In the unzipped folder that hosts Anatomy‘s .exe is a text file titled “SPOILERS – PLAY BEFORE READING.” It is the obvious next step after the game quits, as there’s hardly anything to spoil; you may wonder if there’s not more game in here, or at least an explication of some kind. Read, the spoiler is simple: relaunch the game. It takes multiple playthroughs to experience in full.

It takes a couple more launches and automatic quits for the player to experience a Kitty Horrorshow environment, and its inclusion is deeply weird. The worlds of Dust City and Chyrza and Rain, House, Eternity are powerful in part because of their decontextualization. Situated explicitly as an outside, what should by all accounts be very familiar in its weird, unsettling imagery becomes, well, defamiliarized. That’s a strange thing to say!

Before we get to the house itself, some words about how the game incorporates quitting and launching as a mechanic. It is a historical peculiarity of games that any state which signifies an end to progress – especially a temporary end, from which it is possible to return nearly immediately – is elided into the concept of death. While Anatomy never makes this elision explicit, it is felt. Incorporating paratextual elements into the text has been a signature of Horrorshow’s since at least Dust City, and the way Anatomy does this is both recognizable and innovative. Innovative in the sense that it subtly engages with critiques of the walking simulator, especially those that claim to be about gamey credentials but are really fixated on the absence of fail states. Failing – dying – is integral to the experience of Anatomy, and not in a narrative way; but, more importantly, not in the sense of an arbitrary skill check, either. Your floating camera dies without dying, allowing the house, which already exhibits its own agency, to rearrange itself in relation to you.
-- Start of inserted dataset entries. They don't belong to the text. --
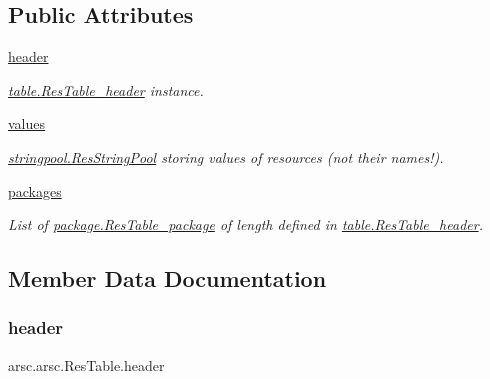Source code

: \subsection*{Public Attributes}
\begin{DoxyCompactItemize}
\item 
\mbox{\hyperlink{classarsc_1_1arsc_1_1ResTable_aa11889a78793f6d29ad4a7ad35301812}{header}}
\begin{DoxyCompactList}\small\item\em \mbox{\hyperlink{classarsc_1_1table_1_1ResTable__header}{table.\+Res\+Table\+\_\+header}} instance. \end{DoxyCompactList}\item 
\mbox{\hyperlink{classarsc_1_1arsc_1_1ResTable_aacbd5386807f5b39a7492bd182eb2319}{values}}
\begin{DoxyCompactList}\small\item\em \mbox{\hyperlink{classarsc_1_1stringpool_1_1ResStringPool}{stringpool.\+Res\+String\+Pool}} storing values of resources (not their names!). \end{DoxyCompactList}\item 
\mbox{\hyperlink{classarsc_1_1arsc_1_1ResTable_aac70a39feb4e7ead6bfce81cb4057a9d}{packages}}
\begin{DoxyCompactList}\small\item\em List of \mbox{\hyperlink{classarsc_1_1package_1_1ResTable__package}{package.\+Res\+Table\+\_\+package}} of length defined in \mbox{\hyperlink{classarsc_1_1table_1_1ResTable__header}{table.\+Res\+Table\+\_\+header}}. \end{DoxyCompactList}\end{DoxyCompactItemize}


\subsection{Member Data Documentation}
\mbox{\label{classarsc_1_1arsc_1_1ResTable_aa11889a78793f6d29ad4a7ad35301812}} 
\subsubsection{\texorpdfstring{header}{header}}
{\footnotesize\ttfamily arsc.\+arsc.\+Res\+Table.\+header}



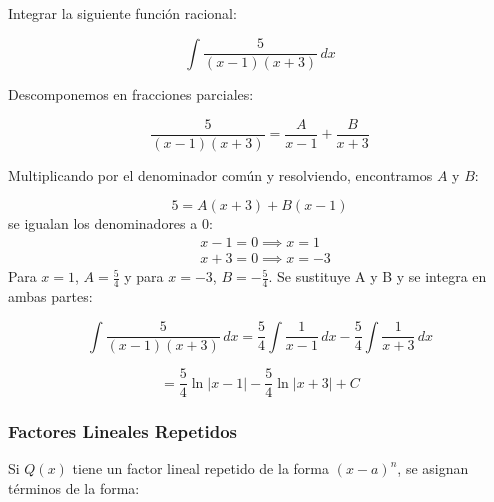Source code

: \begin{example}
    Integrar la siguiente función racional:

\[
\int \frac{5}{(x - 1)(x + 3)} \, dx
\]

Descomponemos en fracciones parciales:

\[
\frac{5}{(x - 1)(x + 3)} = \frac{A}{x - 1} + \frac{B}{x + 3}
\]

Multiplicando por el denominador común y resolviendo, encontramos \( A \) y \( B \):

\[
5 = A(x + 3) + B(x - 1)
\]
se igualan los denominadores a 0:
\begin{align*}
    &x - 1 = 0\implies x = 1\\
    &x + 3 = 0\implies x = - 3
\end{align*}
Para \( x = 1 \), \( A = \frac{5}{4} \) y para \( x = -3 \), \( B = -\frac{5}{4} \). Se sustituye A y B y se integra en ambas partes:

\[
\int \frac{5}{(x - 1)(x + 3)} \, dx = \frac{5}{4} \int \frac{1}{x - 1} \, dx - \frac{5}{4} \int \frac{1}{x + 3} \, dx
\]

\[
= \frac{5}{4} \ln |x - 1| - \frac{5}{4} \ln |x + 3| + C
\]
\end{example}

\subsubsection{Factores Lineales Repetidos}
Si \( Q(x) \) tiene un factor lineal repetido de la forma \( (x - a)^n \), se asignan términos de la forma:

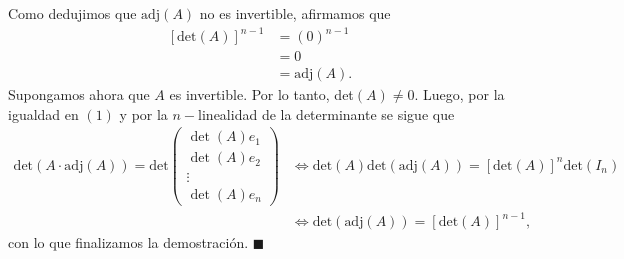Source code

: \documentclass[11pt]{scrartcl}
\begin{document}
Como dedujimos que $\text{adj}(A)$ no es invertible, afirmamos que
\begin{align*}
    \left[\text{det}(A)\right]^{n-1} &= (0)^{n-1} \\
    &= 0 \\
    &= \text{adj}(A).
\end{align*}
Supongamos ahora que $A$ es invertible. Por lo tanto, det$(A)\neq 0$. Luego, por la igualdad en $(1)$ y por la $n-$linealidad de la determinante se sigue que
\begin{align*}
    \text{det}\left(A\cdot \text{adj}(A)\right)=\text{det}
    \begin{pmatrix}
        \det(A)e_1 \\
        \det(A)e_2 \\
        \vdots \\
        \det(A)e_n
    \end{pmatrix} &\iff 
    \text{det}\left(A\right)\text{det}\left(\text{adj}(A)\right)=\left[\text{det}(A)\right]^n\text{det}\left(I_n\right) \\
    &\iff \text{det}\left(\text{adj}(A)\right)=\left[\text{det}\left(A\right)\right]^{n-1},
\end{align*}
con lo que finalizamos la demostración. \hfill $\blacksquare$
\end{document}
Which brings us to the most important part, and what makes Anatomy possibly my favorite game made by one of my favorite game makers currently going. Because Anatomy understands that the horror of the house is not the things it hides, or what it represents, or (least of all) how it may be breached, but the theory of the house itself. Because the house is both material and symbolic in absolutely immediate ways, any attempt at taking either of these aspects alone will inevitably get mired in the other’s absence.

I’ve been beating this drum for years, but: ghosts are space. Particularly its becoming-linguistic. And Anatomy, more than possibly anything else I have ever encountered, gets that. What’s to fear aren’t historical events but the deformations that they leave on a place, and the possibility that the accumulation of those deformations might make it such that the place itself learns to speak. And in learning to speak, it would learn to negate. Anatomy‘s finale is literally a narration of that. It is incredible.

The theory of houses espoused in Anatomy is of the house as body. The tapes tell the story of living room as heart, bathroom as digestive tract, bedroom as mind, and basement as subconscious. The metaphors are questioned even as they are stated, though; both visually and audibly. The tape that tells the story of the bedroom as mind is in a master bedroom on whose walls are many pictures of teeth. The house as body is only a half-step to the game’s ultimate conclusion: that, given enough time, the whole house might become a mouth. The visceral terror there is of the teeth that grind. The horror is of the tongue that lulls, that tells you its theories and asks you for favors, that misdirects and negates. Because dying is just part of the vernacular, so trivial as to be named when it has consequence. But when the space can speak, the space that is the image of the family, of the site of reproduction, of capital and its bubbles; even if it only speaks to tell you that it has a mouth, that is horror.